Familienzuschlag in BW ist verfassungswidrig

Die Regelungen zum kinderbezogenen Familienzuschlag in Baden-Württemberg sehen vor, dass dieser bei einer Teilzeittätigkeit anteilig gekürzt wird. Arbeiten beide Elternteile im öffentlichen Dienst, unterbleibt eine Kürzung nur in den Fällen, in denen die Eltern jedenfalls zusammenbetrachtet mindestens die regelmäßige Vollzeitarbeitszeit erreichen. Im Übrigen erhält nur der kindergeldbeziehende Elternteil den Zuschlag - und zwar gekürzt im Verhältnis zu seinem Beschäftigungsanteil. Eine solche Regelung verstößt gegen den Gleichheitsgrundsatz und ist verfassungswidrig.

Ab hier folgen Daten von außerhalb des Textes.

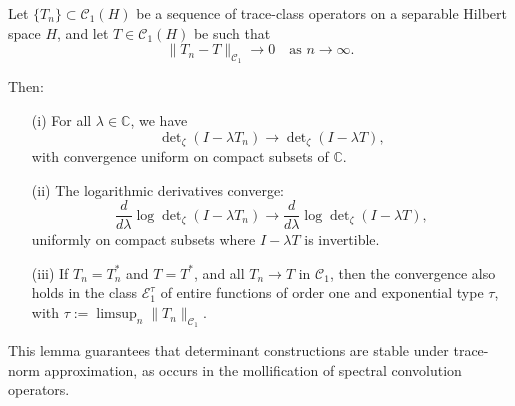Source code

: \begin{lemma}
\label{lem:det_continuity_trace_norm}
Let \( \{ T_n \} \subset \mathcal{C}_1(H) \) be a sequence of trace-class operators on a separable Hilbert space \( H \), and let \( T \in \mathcal{C}_1(H) \) be such that
\[
\| T_n - T \|_{\mathcal{C}_1} \to 0 \quad \text{as } n \to \infty.
\]

Then:
\begin{enumerate}
  \item[\textnormal{(i)}] For all \( \lambda \in \mathbb{C} \), we have
  \[
  \det\nolimits_\zeta(I - \lambda T_n) \to \det\nolimits_\zeta(I - \lambda T),
  \]
  with convergence uniform on compact subsets of \( \mathbb{C} \).

  \item[\textnormal{(ii)}] The logarithmic derivatives converge:
  \[
  \frac{d}{d\lambda} \log \det\nolimits_\zeta(I - \lambda T_n)
  \to \frac{d}{d\lambda} \log \det\nolimits_\zeta(I - \lambda T),
  \]
  uniformly on compact subsets where \( I - \lambda T \) is invertible.

  \item[\textnormal{(iii)}] If \( T_n = T_n^* \) and \( T = T^* \), and all \( T_n \to T \) in \( \mathcal{C}_1 \), then the convergence also holds in the class \( \mathcal{E}_1^\tau \) of entire functions of order one and exponential type \( \tau \), with \( \tau := \limsup_{n} \|T_n\|_{\mathcal{C}_1} \).
\end{enumerate}

\noindent
This lemma guarantees that determinant constructions are stable under trace-norm approximation, as occurs in the mollification of spectral convolution operators.
\end{lemma}
% 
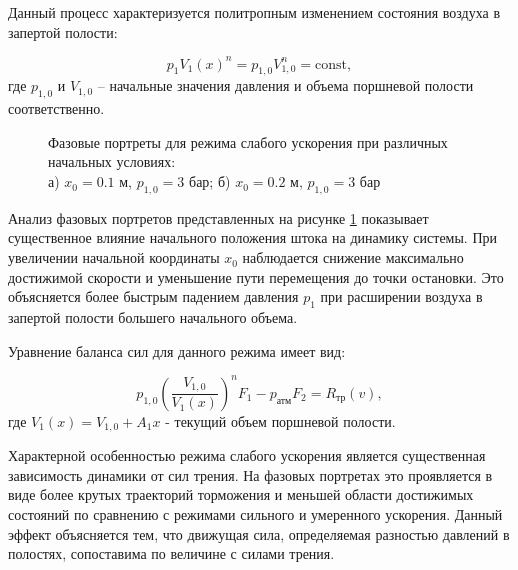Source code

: Данный процесс
характеризуется политропным изменением состояния воздуха в запертой полости:

\begin{equation}
	p_1V_1(x)^n = p_{1,0}V_{1,0}^n = \text{const},
\end{equation}
где $p_{1,0}$ и $V_{1,0}$ -- начальные значения давления и объема поршневой полости соответственно.

\begin{figure}[htbp]
	\caption{Фазовые портреты для режима слабого ускорения при различных начальных условиях:\\
		а) $x_0 = \num{0.1}$ м, $p_{1,0} = 3$ бар; б) $x_0 = \num{0.2}$ м, $p_{1,0} = 3$ бар}
	\label{fig:pp_weak_acceleration}
\end{figure}

Анализ фазовых портретов представленных на рисунке \ref{fig:pp_weak_acceleration} показывает существенное влияние начального
положения штока на динамику системы. При увеличении начальной координаты $x_0$ наблюдается снижение максимально достижимой
скорости и уменьшение пути перемещения до точки остановки. Это объясняется более быстрым падением давления $p_1$ при расширении
воздуха в запертой полости большего начального объема.

Уравнение баланса сил для данного режима имеет вид:

\begin{equation}
	p_{1,0}\left(\frac{V_{1,0}}{V_1(x)}\right)^nF_1 - p_\text{атм}F_2 = R_\text{тр}(v),
\end{equation}
где $V_1(x) = V_{1,0} + A_1x$ - текущий объем поршневой полости.

Характерной особенностью режима слабого ускорения является существенная зависимость динамики
от сил трения. На фазовых портретах это проявляется в виде более крутых траекторий
торможения и меньшей области достижимых состояний по сравнению с режимами сильного и
умеренного ускорения. Данный эффект объясняется тем, что движущая сила, определяемая
разностью давлений в полостях, сопоставима по величине с силами трения.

Der Verfassungsgerichtshof für das Land Baden-Württemberg hat mit Urteil vom 12. Juli 2024 auf die Vorlage des Verwaltungsgerichts Sigmaringen § 41 Abs. 4 Satz 3 in Verbindung mit Satz 1 des Landesbesoldungsgesetzes (LBesGBW) für unvereinbar mit dem allgemeinen Gleichheitssatz der Landesverfassung erklärt.

Regelung sieht Kürzung des kinderbezogenen Familienzuschlags bei Teilzeitarbeit vor

Beamte und Richter, denen Kindergeld nach dem Einkommensteuergesetz oder nach dem Bundeskindergeldgesetz zusteht, erhalten einen kinderbezogenen Familienzuschlag für jedes Kind. Im Fall einer Teilzeitbeschäftigung wird der kinderbezogene Familienzuschlag im gleichen Verhältnis wie die Arbeitszeit gekürzt. Sind beide Elternteile im öffentlichen Dienst beschäftigt, ordnet § 41 Abs. 3 Satz 1 LBesGBBW an, dass nur derjenige den Zuschlag erhält, dem auch das Kindergeld gezahlt wird. Zweck dieser Konkurrenzregelung ist es, eine Doppelgewährung des kinderbezogenen Familienzuschlags für dasselbe Kind zu verhindern. Bei Teilzeitbeschäftigung des vorrangigen Anspruchsberechtigten wird nach § 41 Abs. 3 Satz 3 LBesGBW der Zuschlag nur dann nicht entsprechend der verkürzten Arbeitszeit gekürzt, wenn der andere Elternteil vollbeschäftigt ist oder beide Elternteile zusammen mindestens die regelmäßige Arbeitszeit bei Vollzeitbeschäftigung erreichen.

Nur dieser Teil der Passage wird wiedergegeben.